4.2. Simulation Performance
The simulation times of all three simulators are compared in Figure 3. McSimA+ shows the shortest simulation times for all simulated benchmarks, closely followed by the proposed combined simulator, which is 9.3% slower on average. The simulation runtime difference between those two simulators peaks for dedup, where the combined simulator runs approximately 19% longer. Due to the cycle-accuracy, simulations take longer when run on gem5. Even if IPC matches closely, like in the case of blackscholes, it takes gem5 approximately 66% longer to complete. The combined simulator is up to four-times faster in the PARSEC simulations. The biggest difference of the simulation time can be seen in the case of canneal, where gem5 runs for more than six hours, while McSimA+ and the combined simulator both can complete the simulation in less than two hours. The simulation time overhead, however, varies with different factors, like the type of instructions that are simulated. Thus, even though the simulation time of canneal and dedup is almost identical in McSimA+ and the combined simulator, it greatly differs in gem5.
4.3. Memory Power Model
As discussed in the previous subsection, the total number of off-chip memory transactions is not identical in gem5 and McSimA+ (McSimA+/DRAMSim2) for the PARSEC 3.0 applications. However, to accurately compare the memory power consumption, identical numbers of memory transactions are crucial. Thus, the power model comparison is analyzed using a different set of short applications, where memory reads and memory writes are perfectly matched between all the simulators (see Table 2). In order to achieve matching transaction numbers, cache sizes need to be adjusted in gem5 and McSimA+ accordingly. Moreover, the programs analyzed in this subsection are carefully selected to each show a different memory intensity (cf. “mem transact./instr” in Table 2).

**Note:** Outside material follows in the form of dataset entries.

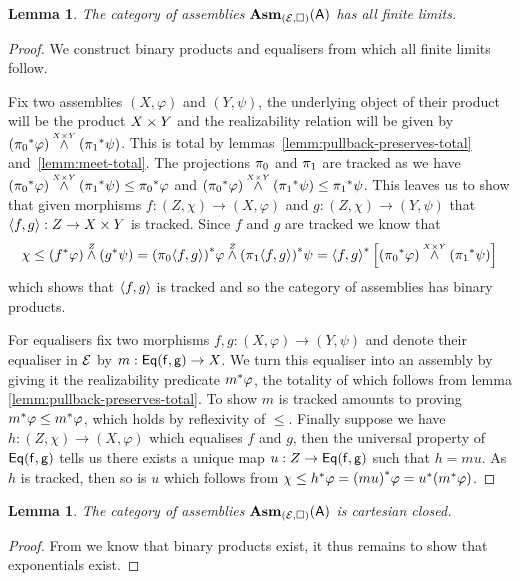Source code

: \documentclass[11pt]{article}
\newtheorem{lemm}[thrm]{Lemma}
\begin{document}
\begin{lemm}\label{lemm:assemblies-finite-limits}
  The category of assemblies \(\AsmCat\) has all finite limits.
\end{lemm}
\begin{proof}
  We construct binary products and equalisers from which all finite limits
  follow.

  Fix two assemblies \((X,\varphi)\) and \((Y,\psi)\), the underlying object of
  their product will be the product \(\IProd{X}{Y}\) and the realizability
  relation will be given by
  \(\TAnd{(\TPull{\IFst}\varphi)}{(\TPull{\ISnd}\psi)}{\IProd{X}{Y}}\).
  This is total by lemmas~\ref{lemm:pullback-preserves-total}
  and~\ref{lemm:meet-total}.
  The projections \(\IFst\) and \(\ISnd\) are tracked as we have
  \(\TAnd{(\TPull{\IFst}\varphi)}{(\TPull{\ISnd}\psi)}{\IProd{X}{Y}} \leq \TPull{\IFst}\varphi\)
  and
  \(\TAnd{(\TPull{\IFst}\varphi)}{(\TPull{\ISnd}\psi)}{\IProd{X}{Y}} \leq \TPull{\ISnd}\psi\).
  This leaves us to show that given morphisms \(f : (Z,\chi) \to (X,\varphi)\)
  and \(g : (Z,\chi) \to (Y,\psi)\) that \(\IPair{f}{g} : Z \to \IProd{X}{Y}\)
  is tracked.
  Since \(f\) and \(g\) are tracked we know that
  \[
    \chi \leq \TAnd{(\TPull{f}\varphi)}{(\TPull{g}\psi)}{Z}
         = \TAnd{\TPull{(\IFst\IPair{f}{g})}\varphi}{\TPull{(\ISnd\IPair{f}{g})}\psi}{Z}
         = \TPull{\IPair{f}{g}}\left[\TAnd{(\TPull{\IFst}\varphi)}{(\TPull{\ISnd}\psi)}{\IProd{X}{Y}}\right]
  \]
  which shows that \(\IPair{f}{g}\) is tracked and so the category of assemblies
  has binary products.

  For equalisers fix two morphisms \(f,g : (X,\varphi) \to (Y,\psi)\) and
  denote their equaliser in \(\E\) by \(m : \IEqualiser{f}{g} \to X\).
  We turn this equaliser into an assembly by giving it the realizability
  predicate \(\TPull{m}\varphi\), the totality of which follows from lemma
  \ref{lemm:pullback-preserves-total}.
  To show \(m\) is tracked amounts to proving
  \(\TPull{m}\varphi \leq \TPull{m}\varphi\), which holds by reflexivity of
  \(\leq\).
  Finally suppose we have \(h : (Z,\chi) \to (X,\varphi)\) which equalises \(f\)
  and \(g\), then the universal property of \(\IEqualiser{f}{g}\) tells us there
  exists a unique map \(u : Z \to \IEqualiser{f}{g}\) such that \(h = mu\).
  As \(h\) is tracked, then so is \(u\) which follows from
  \(\chi\leq\TPull{h}\varphi=\TPull{(mu)}\varphi=\TPull{u}(\TPull{m}\varphi)\).
\end{proof}

\begin{lemm}\label{lemm:assemblies-cartesian-closed}
  The category of assemblies \(\AsmCat\) is cartesian closed.
\end{lemm}
\begin{proof}
  From  we know that binary products exist,
  it thus remains to show that exponentials exist.

\end{proof}
\end{document}

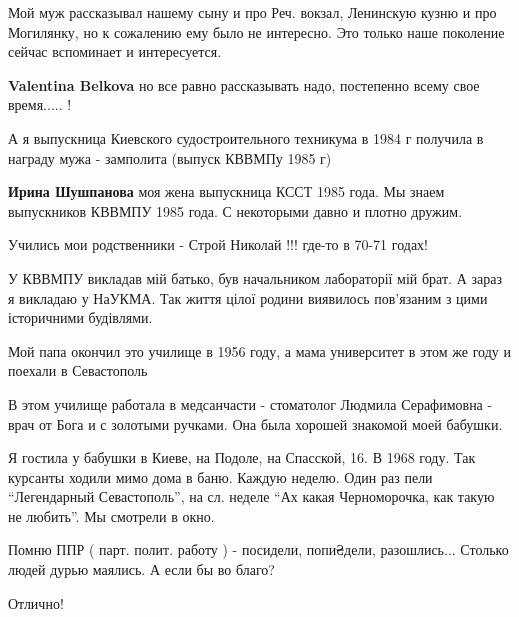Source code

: \begin{itemize}

Мой муж рассказывал нашему сыну и про Реч. вокзал, Ленинскую кузню и про
Могилянку, но к сожалению ему было не интересно. Это только наше поколение
сейчас вспоминает и интересуется.

\textbf{Valentina Belkova} но все равно рассказывать надо, постепенно всему свое время..... !


А я выпускница Киевского судостроительного техникума в 1984 г получила в
награду мужа - замполита (выпуск КВВМПу 1985 г)


\textbf{Ирина Шушпанова} моя жена выпускница КССТ 1985 года. Мы знаем выпускников КВВМПУ 1985 года. С некоторыми давно и плотно дружим.

Учились мои родственники - Строй Николай !!! где-то в 70-71 годах!


У КВВМПУ викладав мій батько, був начальником лабораторії мій брат. А зараз я
викладаю у НаУКМА. Так життя цілої родини виявилось пов'язаним з цими
історичними будівлями.


Мой папа окончил это училище в 1956 году, а мама университет в этом же году и поехали в Севастополь


В этом училище работала в медсанчасти - стоматолог Людмила Серафимовна - врач от
Бога и с золотыми ручками. Она была хорошей знакомой моей бабушки.



Я гостила у бабушки в Киеве, на Подоле, на Спасской, 16. В 1968 году. Так
курсанты ходили мимо дома в баню. Каждую неделю. Один раз пели \enquote{Легендарный
Севастополь}, на сл. неделе \enquote{Ах какая Черноморочка, как такую не любить}. Мы
смотрели в окно.

Помню ППР ( парт. полит. работу ) - посидели, попи₴дели, разошлись...
Столько людей дурью маялись. А если бы во благо?

Отлично!



\end{itemize}
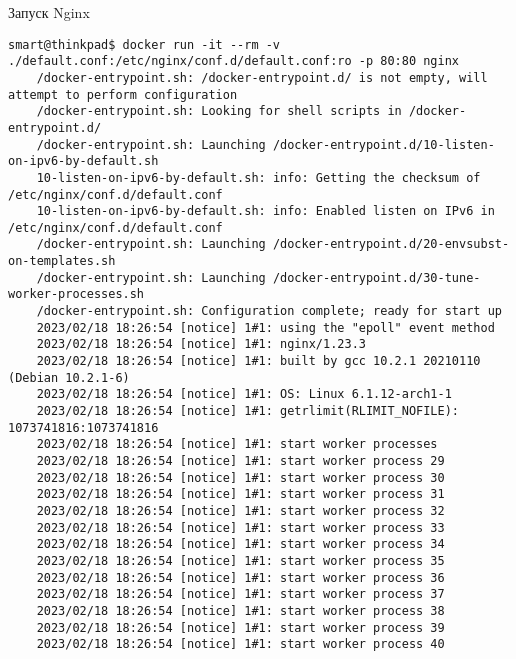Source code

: Запуск Nginx
\begin{Verbatim}[frame=single,breaklines=true,breakanywhere=true]
    smart@thinkpad$ docker run -it --rm -v ./default.conf:/etc/nginx/conf.d/default.conf:ro -p 80:80 nginx
    /docker-entrypoint.sh: /docker-entrypoint.d/ is not empty, will attempt to perform configuration
    /docker-entrypoint.sh: Looking for shell scripts in /docker-entrypoint.d/
    /docker-entrypoint.sh: Launching /docker-entrypoint.d/10-listen-on-ipv6-by-default.sh
    10-listen-on-ipv6-by-default.sh: info: Getting the checksum of /etc/nginx/conf.d/default.conf
    10-listen-on-ipv6-by-default.sh: info: Enabled listen on IPv6 in /etc/nginx/conf.d/default.conf
    /docker-entrypoint.sh: Launching /docker-entrypoint.d/20-envsubst-on-templates.sh
    /docker-entrypoint.sh: Launching /docker-entrypoint.d/30-tune-worker-processes.sh
    /docker-entrypoint.sh: Configuration complete; ready for start up
    2023/02/18 18:26:54 [notice] 1#1: using the "epoll" event method
    2023/02/18 18:26:54 [notice] 1#1: nginx/1.23.3
    2023/02/18 18:26:54 [notice] 1#1: built by gcc 10.2.1 20210110 (Debian 10.2.1-6) 
    2023/02/18 18:26:54 [notice] 1#1: OS: Linux 6.1.12-arch1-1
    2023/02/18 18:26:54 [notice] 1#1: getrlimit(RLIMIT_NOFILE): 1073741816:1073741816
    2023/02/18 18:26:54 [notice] 1#1: start worker processes
    2023/02/18 18:26:54 [notice] 1#1: start worker process 29
    2023/02/18 18:26:54 [notice] 1#1: start worker process 30
    2023/02/18 18:26:54 [notice] 1#1: start worker process 31
    2023/02/18 18:26:54 [notice] 1#1: start worker process 32
    2023/02/18 18:26:54 [notice] 1#1: start worker process 33
    2023/02/18 18:26:54 [notice] 1#1: start worker process 34
    2023/02/18 18:26:54 [notice] 1#1: start worker process 35
    2023/02/18 18:26:54 [notice] 1#1: start worker process 36
    2023/02/18 18:26:54 [notice] 1#1: start worker process 37
    2023/02/18 18:26:54 [notice] 1#1: start worker process 38
    2023/02/18 18:26:54 [notice] 1#1: start worker process 39
    2023/02/18 18:26:54 [notice] 1#1: start worker process 40
\end{Verbatim}

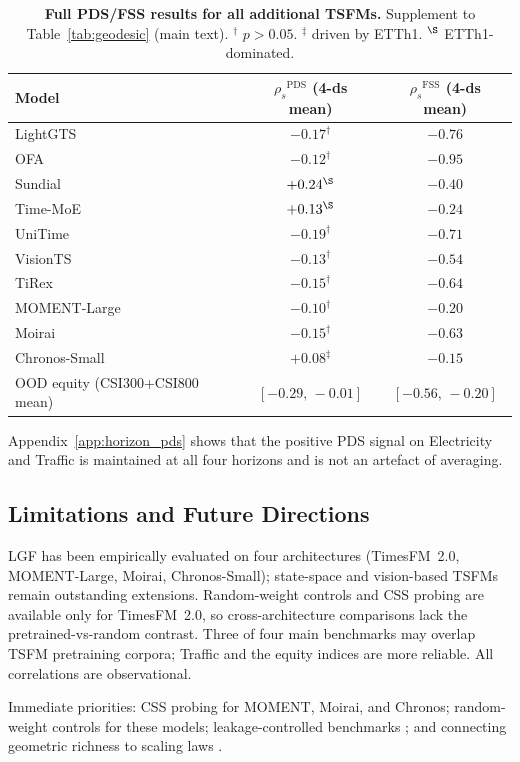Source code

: \documentclass[10pt]{article}
\theoremstyle{definition}
\theoremstyle{remark}
\newcommand{\pds}{\ensuremath{\mathrm{PDS}}}
\newcommand{\fss}{\ensuremath{\mathrm{FSS}}}
\newcommand{\rspear}{\ensuremath{\rho_s}}
\begin{document}
\begin{table}[h]
\centering
\caption{\textbf{Full PDS/FSS results for all additional TSFMs.}
Supplement to Table~\ref{tab:geodesic} (main text).
$^\dagger$ $p{>}0.05$. $^\ddagger$ driven by ETTh1. $^\S$ ETTh1-dominated.}
\label{tab:geodesic_ext}
\small
\setlength{\tabcolsep}{3pt}
\begin{tabular}{lcc}
\toprule
\textbf{Model} & $\rspear^{\pds}$ (4-ds mean) & $\rspear^{\fss}$ (4-ds mean)\\
\midrule
LightGTS      & $-0.17^\dagger$ & $-0.76$\\
OFA           & $-0.12^\dagger$ & $-0.95$\\
Sundial       & $+0.24^{\S}$    & $-0.40$\\
Time-MoE      & $+0.13^{\S}$    & $-0.24$\\
UniTime       & $-0.19^\dagger$ & $-0.71$\\
VisionTS      & $-0.13^\dagger$ & $-0.54$\\
TiRex         & $-0.15^\dagger$ & $-0.64$\\
MOMENT-Large  & $-0.10^\dagger$ & $-0.20$\\
Moirai        & $-0.15^\dagger$ & $-0.63$\\
Chronos-Small & $+0.08^\ddagger$& $-0.15$\\
\midrule
OOD equity (CSI300+CSI800 mean) & $[-0.29,\,-0.01]$ & $[-0.56,\,-0.20]$\\
\bottomrule
\end{tabular}
\end{table}
Appendix~\ref{app:horizon_pds} shows that the positive PDS signal on
Electricity and Traffic is maintained at all four horizons and is not an
artefact of averaging.

\subsection{Limitations and Future Directions}
\label{app:limitations}

LGF has been empirically evaluated on four architectures (TimesFM~2.0,
MOMENT-Large, Moirai, Chronos-Small); state-space and vision-based TSFMs
remain outstanding extensions.
Random-weight controls and CSS probing are available only for TimesFM~2.0,
so cross-architecture comparisons lack the pretrained-vs-random contrast.
Three of four main benchmarks may overlap TSFM pretraining corpora; Traffic
and the equity indices are more reliable.
All correlations are observational.

Immediate priorities: CSS probing for MOMENT, Moirai, and Chronos;
random-weight controls for these models; leakage-controlled benchmarks
\citep{aksu2024gifteval,qiu2024tfb}; and connecting geometric richness to
scaling laws \citep{edwards2024scalinglaws}.
\end{document}
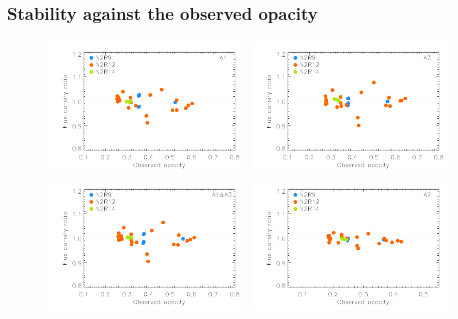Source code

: \subsubsection{Stability against the observed opacity}


\begin{figure}[ht!]
\begin{center}
\includegraphics[clip=true,width=0.47\textwidth]{Figures/Calibration/plot_flux_density_ratio_obstau_primary_a1.pdf}
\includegraphics[clip=true,width=0.47\textwidth]{Figures/Calibration/plot_flux_density_ratio_obstau_primary_a3.pdf}
\includegraphics[clip=true,width=0.47\textwidth]{Figures/Calibration/plot_flux_density_ratio_obstau_primary_1mm.pdf}
\includegraphics[clip=true,width=0.47\textwidth]{Figures/Calibration/plot_flux_density_ratio_obstau_primary_a2.pdf}

\end{center}
\end{figure}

Besides accurate overall system performance, modifiable and cycle-accurate power simulations are the key feature of the combined simulator. While DRAMSim2 adopts Micron’s widely-acknowledged power model with minor changes, the model is improved in DRAMPower to achieve higher accuracy regarding power state transitions, command timings and refresh power calculation . Thus, in Figure 4 memory power results of the combined simulator and standalone McSimA+ are compared with DRAMPower results, obtained through gem5 simulations. Table 3 summarizes the grouping of power statistic of the three simulators used in the comparison. In DRAMSim2 and McSimA+ power statistics had to be converted to energies for a comparison with DRAMPower. Six programs with different memory intensities (see Table 2) are compared using timing and current specifications of Micron’s “MT41J512M8” DDR3-SDRAM module, which is also the default main memory device in gem5. RADIX, a sorting algorithm from the SPLASH-2 benchmark suite, has a low memory intensity. STREAM, included in the McSimA+ source files, represents a very high memory intensity. Two additional programs, ARRAY and SWAP, were written to represent memory intensities between RADIX and STREAM; see Table 2. ARRAY and SWAP are simple programs including the initialization, writing and reading of data arrays in a fashion that results in the desired memory intensity. Cache sizes in gem5 and McSimA+ are set in a way that read and write counts in gem5 and McSimA+ match almost exactly. Besides the power statistics, also the simulated instructions per second are compared.
The energy statistics of McSimA+ are straightforward. While background and refresh power are calculated with rank granularity, only dynamic and i/o power take memory command counters into consideration. Figure 4 shows that ACT/PRE and burst energies occupy a small portion of the total power in low memory intensity programs like RADIX, but account for the dominant proportions in memory-intensive programs such as STREAM. Although a memory power-down state in McSimA+ is mentioned in the source files, the memory did not enter this state during any simulation. Thus, background energy seems overestimated in RADIX and underestimated in STREAM. Activate (ACT)/Precharge (PRE) and burst energies are overestimated in all four simulated programs compared to DRAMPower, while refresh power is underestimated. As for DRAMSim2, all power statistics are based on counters that keep track of power states and commands. Power statistics are calculated based on timing and current parameters obtained from a DDR-SDRAM datasheet. Refresh power is found to be underestimated because it does not include required precharges before the execution of actual refresh commands . ACT/PRE and burst power, however, are far more accurately estimated compared to McSimA+. As for background power, it is evident that state transitions’ energy is lacking in DRAMSim2 when compared to DRAMPower: for a program with low memory intensity like RADIX, background power is slightly overestimated, but underestimated for medium to high memory intensity programs. Overall, if DRAMPower is assumed to be totally accurate, the error of the combined simulator as a percentage is as follows: background 38%, ACT/PRE 130%, burst 63%, refresh 73%. For McSimA+, it is: background 23%, ACT/PRE 524%, burst 247%, refresh 72% (see Figure 4). However, being modifiable and cycle-accurate, the current inaccuracies may be improved to match DRAMPower estimations at a later stage. This, however, is impossible for McSimA+ because power estimates are partly based on rank granularity, and thus, memory architecture research is hardly possible.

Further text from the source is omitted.